| WHAT YOU HAVE TO DO |
Copying exactly, give the lines in the material below from the one with "Rails updates typically" to the one with "5. Access to", ends included, and nothing besides.

| DATA TO PROCESS |
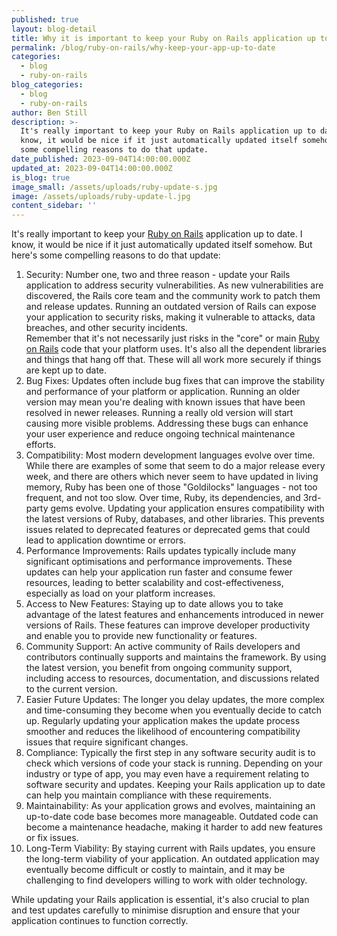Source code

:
 ```yaml
---
published: true
layout: blog-detail
title: Why it is important to keep your Ruby on Rails application up to date
permalink: /blog/ruby-on-rails/why-keep-your-app-up-to-date
categories:
  - blog
  - ruby-on-rails
blog_categories:
  - blog
  - ruby-on-rails
author: Ben Still
description: >-
  It's really important to keep your Ruby on Rails application up to date. I
  know, it would be nice if it just automatically updated itself somehow. Here's
  some compelling reasons to do that update.
date_published: 2023-09-04T14:00:00.000Z
updated_at: 2023-09-04T14:00:00.000Z
is_blog: true
image_small: /assets/uploads/ruby-update-s.jpg
image: /assets/uploads/ruby-update-l.jpg
content_sidebar: ''
---
```


It's really important to keep your [Ruby on Rails](https://redant.com.au/blog/ruby-on-rails/ruby-on-rails-for-your-web-development) application up to date. I know, it would be nice if it just automatically updated itself somehow. But here's some compelling reasons to do that update:

1. Security:
   Number one, two and three reason -  update your Rails application to address security vulnerabilities. As new vulnerabilities are discovered, the Rails core team and the community work to patch them and release updates. Running an outdated version of Rails can expose your application to security risks, making it vulnerable to attacks, data breaches, and other security incidents.\
   Remember that it's not necessarily just risks in the "core" or main [Ruby on Rails](https://redant.com.au/blog/ruby-on-rails/why-we-use-ruby-on-rails/) code that your platform uses. It's also all the dependent libraries and things that hang off that. These will all work more securely if things are kept up to date.
2. Bug Fixes:
   Updates often include bug fixes that can improve the stability and performance of your platform or application. Running an older version may mean you're dealing with known issues that have been resolved in newer releases. Running a really old version will start causing more visible problems. Addressing these bugs can enhance your user experience and reduce ongoing technical maintenance efforts.
3. Compatibility:
   Most modern development languages evolve over time. While there are examples of some that seem to do a major release every week, and there are others which never seem to have updated in living memory, Ruby has been one of those "Goldilocks" languages - not too frequent, and not too slow. Over time,  Ruby, its dependencies, and 3rd-party gems evolve. Updating your application ensures compatibility with the latest versions of Ruby, databases, and other libraries. This prevents issues related to deprecated features or deprecated gems that could lead to application downtime or errors.
4. Performance Improvements:
   Rails updates typically include many significant optimisations and performance improvements. These updates can help your application run faster and consume fewer resources, leading to better scalability and cost-effectiveness, especially as load on your platform increases.
5. Access to New Features:
   Staying up to date allows you to take advantage of the latest features and enhancements introduced in newer versions of Rails. These features can improve developer productivity and enable you to provide new functionality or features.
6. Community Support:
   An active community of Rails developers and contributors continually supports and maintains the framework. By using the latest version, you benefit from ongoing community support, including access to resources, documentation, and discussions related to the current version.
7. Easier Future Updates:
   The longer you delay updates, the more complex and time-consuming they become when you eventually decide to catch up. Regularly updating your application makes the update process smoother and reduces the likelihood of encountering compatibility issues that require significant changes.
8. Compliance:
   Typically the first step in any software security audit is to check which versions of code your stack is running. Depending on your industry or type of app, you may even have a requirement relating to software security and updates. Keeping your Rails application up to date can help you maintain compliance with these requirements.
9. Maintainability:
   As your application grows and evolves, maintaining an up-to-date code base becomes more manageable. Outdated code can become a maintenance headache, making it harder to add new features or fix issues.
10. Long-Term Viability:
    By staying current with Rails updates, you ensure the long-term viability of your application. An outdated application may eventually become difficult or costly to maintain, and it may be challenging to find developers willing to work with older technology.

While updating your Rails application is essential, it's also crucial to plan and test updates carefully to minimise disruption and ensure that your application continues to function correctly.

| RESULT FOR THIS EXERCISE |
   Rails updates typically include many significant optimisations and performance improvements. These updates can help your application run faster and consume fewer resources, leading to better scalability and cost-effectiveness, especially as load on your platform increases.
5. Access to New Features:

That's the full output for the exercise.